A exceção dos dois jogos mais novos da seleção (Fibonachos e Kokopelli), todos os demais são jogos muito bem-sucedidos no mercado, com diversas reimpressões e revisões e até jogos derivados (os famosos spin-offs). Nenhum desses jogos está “out of print” no mundo, sendo relativamente fácil comprá-los no Brasil.
Essa lista nos mostra como a PaperGames teve um papel primordial na exploração desse mercado de jogos de carta modernos para o Brasil. Quatro dos dez jogos da lista foram trazidos para cá por ela e isso não é um acaso. Durante muito tempo ela reinou sozinha nesse nicho. Apenas muito recentemente a Galápagos e a Grok “acordaram” e vem lançando jogos de carta não colecionáveis de maneira mais sistemática.
Muitos jogadores não dão o justo valor a jogos de cartas. Normalmente são jogos mais casuais, que dependem um pouco de sorte e que funcionam em muitos casos como fillers, aqueles jogos que servem de aperitivo para o jogo principal da noite ou que completam a jogatina.
Acho isso muito errado. Vários dos meus melhores momentos no hobby aconteceram com jogos de cartas. E eles são uma boa fronteira a se explorar pelo nosso mercado editorial: são baratos de produzir, nós temos gráficas capazes de fazê-los com qualidade igual ou próxima ao que se faz lá fora, e há um público crescente para eles (haja vista o “Lobby do Carteado”).
E para quem acha que os jogos de carta são simples, recomendo conhecer os jogos de vaza japoneses, como Nokosu Dice, Luz ou Ghosts of Christmas.
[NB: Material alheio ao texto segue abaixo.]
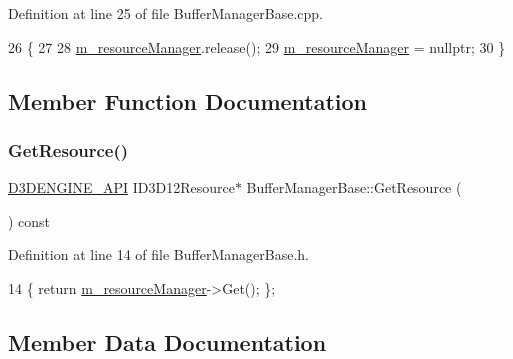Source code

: Definition at line 25 of file Buffer\+Manager\+Base.\+cpp.


\begin{DoxyCode}
26 \{
27 
28     \mbox{\hyperlink{class_buffer_manager_base_a1477064838478bbbf233da29598a2352}{m\_resourceManager}}.release();
29     \mbox{\hyperlink{class_buffer_manager_base_a1477064838478bbbf233da29598a2352}{m\_resourceManager}} = \textcolor{keyword}{nullptr};
30 \}
\end{DoxyCode}


\subsection{Member Function Documentation}
\mbox{\label{class_buffer_manager_base_afa03f652ef76e70618f7f112b7da48c5}} 
\subsubsection{\texorpdfstring{Get\+Resource()}{GetResource()}}
{\footnotesize\ttfamily \mbox{\hyperlink{stdafx_8h_a8ee2d990c5dfba7794dd2b60741d7722}{D3\+D\+E\+N\+G\+I\+N\+E\+\_\+\+A\+PI}} I\+D3\+D12\+Resource$\ast$ Buffer\+Manager\+Base\+::\+Get\+Resource (\begin{DoxyParamCaption}{ }\end{DoxyParamCaption}) const\hspace{0.3cm}{\ttfamily [inline]}}



Definition at line 14 of file Buffer\+Manager\+Base.\+h.


\begin{DoxyCode}
14 \{ \textcolor{keywordflow}{return} \mbox{\hyperlink{class_buffer_manager_base_a1477064838478bbbf233da29598a2352}{m\_resourceManager}}->Get(); \};
\end{DoxyCode}


\subsection{Member Data Documentation}
\mbox{\label{class_buffer_manager_base_a1477064838478bbbf233da29598a2352}}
Eu garanto que você queimará bastante seus miolos para conseguir jogar razoavelmente bem.
Voltando a introdução do texto, como pudemos ver, as limitações dos jogos de carta não impediram esses designers de criaram grandes jogos, muito pelo contrário, serviram como base para 10 jogos muito interessantes e diferentes entre si, que eu espero que possam servir de base para que você comece a se aventurar nesse nicho do nosso hobby!
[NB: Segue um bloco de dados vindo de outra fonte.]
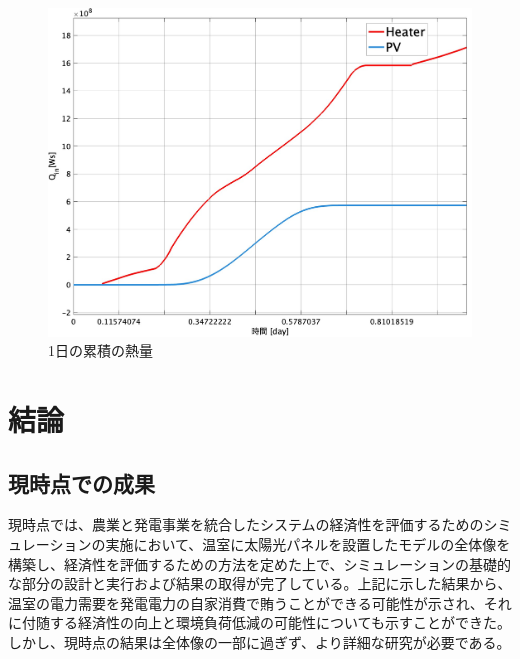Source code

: \documentclass[uplatex,dvipdfmx,nomag,a4paper,oneside,onecolumn,12pt]{bxjsreport} %
\begin{document}
\begin{figure}[ht]
    \centering
    \includegraphics[width=0.8\linewidth]{fig/Qintotal.jpg}
    \caption{1日の累積の熱量}
    \label{fig:QinTotal}
\end{figure}


\chapter{結論}
\section{現時点での成果}
現時点では、農業と発電事業を統合したシステムの経済性を評価するためのシミュレーションの実施において、温室に太陽光パネルを設置したモデルの全体像を構築し、経済性を評価するための方法を定めた上で、シミュレーションの基礎的な部分の設計と実行および結果の取得が完了している。上記に示した結果から、温室の電力需要を発電電力の自家消費で賄うことができる可能性が示され、それに付随する経済性の向上と環境負荷低減の可能性についても示すことができた。しかし、現時点の結果は全体像の一部に過ぎず、より詳細な研究が必要である。
\end{document}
Ultimamente ando jogando e gostando de muitos carteados. Abluxxen é realmente excelente. Lost Cities então, acima da média. Jogos q mais estão vendo mesa na minha casa são: Abluxxen, Pescado Novo, Lost Cities, Kariba e Rebel Princess.
Ainda pretendo ter vários outros carteados, realmente estou gostando bastante.
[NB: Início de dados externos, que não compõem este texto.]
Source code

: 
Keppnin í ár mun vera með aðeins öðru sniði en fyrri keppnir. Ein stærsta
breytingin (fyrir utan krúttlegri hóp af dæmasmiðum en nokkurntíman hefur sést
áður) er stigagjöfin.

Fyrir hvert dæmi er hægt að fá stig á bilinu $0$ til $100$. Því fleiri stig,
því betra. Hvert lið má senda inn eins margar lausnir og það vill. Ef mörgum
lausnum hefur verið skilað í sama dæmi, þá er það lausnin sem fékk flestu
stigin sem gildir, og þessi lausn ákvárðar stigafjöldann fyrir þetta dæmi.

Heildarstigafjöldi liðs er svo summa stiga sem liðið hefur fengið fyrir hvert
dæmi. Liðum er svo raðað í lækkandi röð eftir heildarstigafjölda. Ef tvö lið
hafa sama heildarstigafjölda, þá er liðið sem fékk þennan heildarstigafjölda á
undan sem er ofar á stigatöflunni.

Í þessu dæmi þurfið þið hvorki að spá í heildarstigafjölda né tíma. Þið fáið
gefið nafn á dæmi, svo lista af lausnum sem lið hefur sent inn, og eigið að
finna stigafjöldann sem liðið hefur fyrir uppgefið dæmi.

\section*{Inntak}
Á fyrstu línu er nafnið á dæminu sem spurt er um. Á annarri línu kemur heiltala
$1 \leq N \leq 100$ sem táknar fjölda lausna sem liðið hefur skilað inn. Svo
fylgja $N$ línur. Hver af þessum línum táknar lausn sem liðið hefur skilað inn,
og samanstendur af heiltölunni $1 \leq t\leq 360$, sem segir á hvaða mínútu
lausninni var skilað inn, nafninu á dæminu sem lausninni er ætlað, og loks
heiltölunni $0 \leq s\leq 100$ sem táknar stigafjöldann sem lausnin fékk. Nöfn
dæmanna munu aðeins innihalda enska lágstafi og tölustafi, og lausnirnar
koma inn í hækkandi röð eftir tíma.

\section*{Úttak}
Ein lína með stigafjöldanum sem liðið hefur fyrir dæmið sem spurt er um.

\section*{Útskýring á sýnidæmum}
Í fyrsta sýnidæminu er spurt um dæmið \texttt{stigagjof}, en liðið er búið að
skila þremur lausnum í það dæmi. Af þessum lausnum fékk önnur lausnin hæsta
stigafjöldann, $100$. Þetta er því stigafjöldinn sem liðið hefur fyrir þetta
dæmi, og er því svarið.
Excelente texto Jean, já inclui 3 jogos dessa lista na minha lista de futuras compras.
Fred,
Obrigado!
O Jean faz ótimos textos, mas esse, por acaso, é meu!
Um abraço,
Eduardo
Sim, Jean enviou e antes msm de ler o autor eu fiz a postagem. Até vim aqui corrigir. Mas parabens pelo texto Eduardo. Vc escreve muito bem.
Que ótimo levantamento e tema! Não tinha me tocado que tantos autores consagrados com jogos grandes também tinham suas versões de jogos de carta…cartas essas que tem ganho um espaço cada vez maior por aqui, pelo seu valor menor e alta portabilidade. E aqui não tô falando só do famigerado carteado não. Jogos como o excelente Oh my goods! (que teria sido uma honra lhe ensinar na Covilcon, poxa! Um dos meus favoritos), o Codex Naturalis e o Sea Salt & Paper (do já citado Bruno Cathala) são excelentes para mostrar profundidade e diversão em caixas pequenas e poucos componentes.
Tiago,
Já temos motivo para ir na Covilcon do ano que vem então!! Jogarmos “Oh my goods”!